→ **Work to be completed**:
Skip the pictures. Repeat everything else in the records word for word.
════════
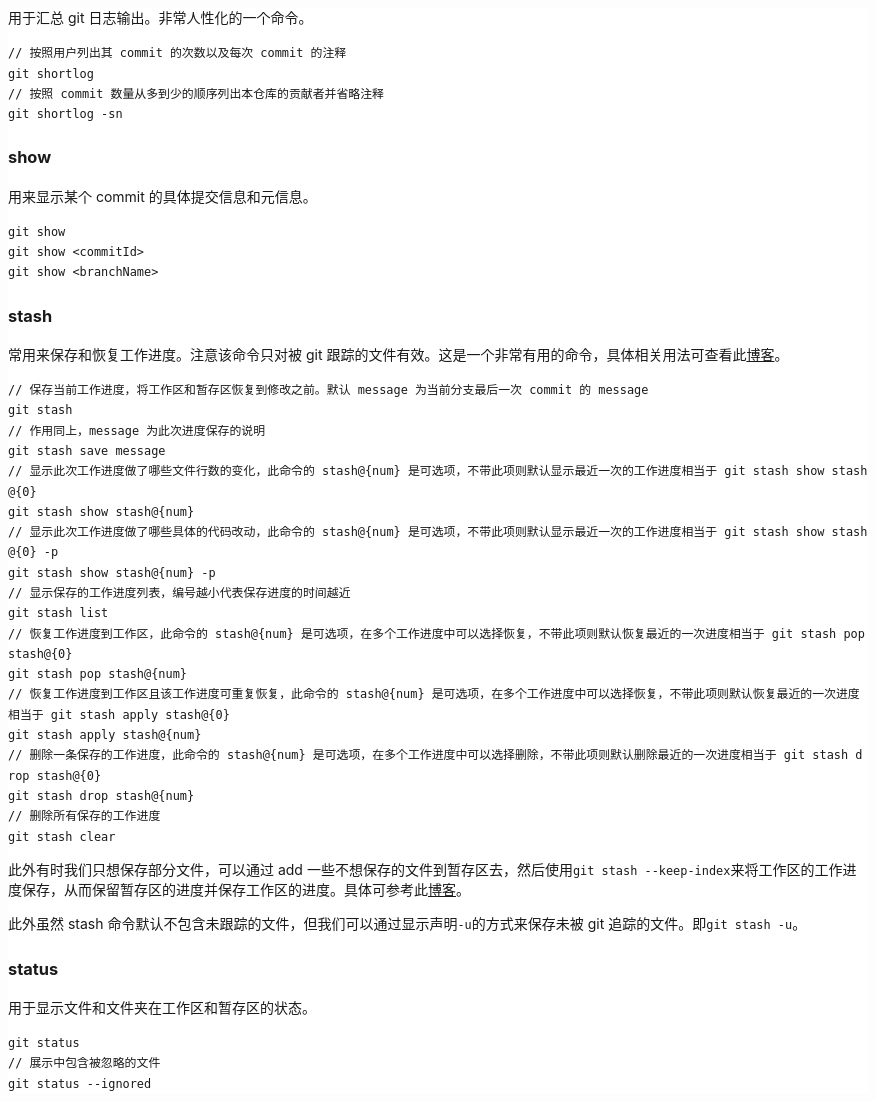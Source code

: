用于汇总 git 日志输出。非常人性化的一个命令。
```
// 按照用户列出其 commit 的次数以及每次 commit 的注释
git shortlog
// 按照 commit 数量从多到少的顺序列出本仓库的贡献者并省略注释
git shortlog -sn
```

### show

用来显示某个 commit 的具体提交信息和元信息。
```
git show
git show <commitId>
git show <branchName>
```

### stash

常用来保存和恢复工作进度。注意该命令只对被 git 跟踪的文件有效。这是一个非常有用的命令，具体相关用法可查看此[博客](https://blog.csdn.net/andyzhaojianhui/article/details/80586695)。

```
// 保存当前工作进度，将工作区和暂存区恢复到修改之前。默认 message 为当前分支最后一次 commit 的 message
git stash
// 作用同上，message 为此次进度保存的说明
git stash save message
// 显示此次工作进度做了哪些文件行数的变化，此命令的 stash@{num} 是可选项，不带此项则默认显示最近一次的工作进度相当于 git stash show stash@{0}
git stash show stash@{num}
// 显示此次工作进度做了哪些具体的代码改动，此命令的 stash@{num} 是可选项，不带此项则默认显示最近一次的工作进度相当于 git stash show stash@{0} -p
git stash show stash@{num} -p
// 显示保存的工作进度列表，编号越小代表保存进度的时间越近
git stash list
// 恢复工作进度到工作区，此命令的 stash@{num} 是可选项，在多个工作进度中可以选择恢复，不带此项则默认恢复最近的一次进度相当于 git stash pop stash@{0}
git stash pop stash@{num}
// 恢复工作进度到工作区且该工作进度可重复恢复，此命令的 stash@{num} 是可选项，在多个工作进度中可以选择恢复，不带此项则默认恢复最近的一次进度相当于 git stash apply stash@{0}
git stash apply stash@{num}
// 删除一条保存的工作进度，此命令的 stash@{num} 是可选项，在多个工作进度中可以选择删除，不带此项则默认删除最近的一次进度相当于 git stash drop stash@{0}
git stash drop stash@{num}
// 删除所有保存的工作进度
git stash clear
```
此外有时我们只想保存部分文件，可以通过 add 一些不想保存的文件到暂存区去，然后使用`git stash --keep-index`来将工作区的工作进度保存，从而保留暂存区的进度并保存工作区的进度。具体可参考此[博客](https://juejin.im/post/6844903961770606605)。

此外虽然 stash 命令默认不包含未跟踪的文件，但我们可以通过显示声明`-u`的方式来保存未被 git 追踪的文件。即`git stash -u`。

### status

用于显示文件和文件夹在工作区和暂存区的状态。
```
git status
// 展示中包含被忽略的文件
git status --ignored
```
════════
→ **Result**:
Source code

:用于汇总 git 日志输出。非常人性化的一个命令。
```
// 按照用户列出其 commit 的次数以及每次 commit 的注释
git shortlog
// 按照 commit 数量从多到少的顺序列出本仓库的贡献者并省略注释
git shortlog -sn
```

### show

用来显示某个 commit 的具体提交信息和元信息。
```
git show
git show <commitId>
git show <branchName>
```

### stash

常用来保存和恢复工作进度。注意该命令只对被 git 跟踪的文件有效。这是一个非常有用的命令，具体相关用法可查看此[博客](https://blog.csdn.net/andyzhaojianhui/article/details/80586695)。

```
// 保存当前工作进度，将工作区和暂存区恢复到修改之前。默认 message 为当前分支最后一次 commit 的 message
git stash
// 作用同上，message 为此次进度保存的说明
git stash save message
// 显示此次工作进度做了哪些文件行数的变化，此命令的 stash@{num} 是可选项，不带此项则默认显示最近一次的工作进度相当于 git stash show stash@{0}
git stash show stash@{num}
// 显示此次工作进度做了哪些具体的代码改动，此命令的 stash@{num} 是可选项，不带此项则默认显示最近一次的工作进度相当于 git stash show stash@{0} -p
git stash show stash@{num} -p
// 显示保存的工作进度列表，编号越小代表保存进度的时间越近
git stash list
// 恢复工作进度到工作区，此命令的 stash@{num} 是可选项，在多个工作进度中可以选择恢复，不带此项则默认恢复最近的一次进度相当于 git stash pop stash@{0}
git stash pop stash@{num}
// 恢复工作进度到工作区且该工作进度可重复恢复，此命令的 stash@{num} 是可选项，在多个工作进度中可以选择恢复，不带此项则默认恢复最近的一次进度相当于 git stash apply stash@{0}
git stash apply stash@{num}
// 删除一条保存的工作进度，此命令的 stash@{num} 是可选项，在多个工作进度中可以选择删除，不带此项则默认删除最近的一次进度相当于 git stash drop stash@{0}
git stash drop stash@{num}
// 删除所有保存的工作进度
git stash clear
```
此外有时我们只想保存部分文件，可以通过 add 一些不想保存的文件到暂存区去，然后使用`git stash --keep-index`来将工作区的工作进度保存，从而保留暂存区的进度并保存工作区的进度。具体可参考此[博客](https://juejin.im/post/6844903961770606605)。

此外虽然 stash 命令默认不包含未跟踪的文件，但我们可以通过显示声明`-u`的方式来保存未被 git 追踪的文件。即`git stash -u`。

### status

用于显示文件和文件夹在工作区和暂存区的状态。
```
git status
// 展示中包含被忽略的文件
git status --ignored
```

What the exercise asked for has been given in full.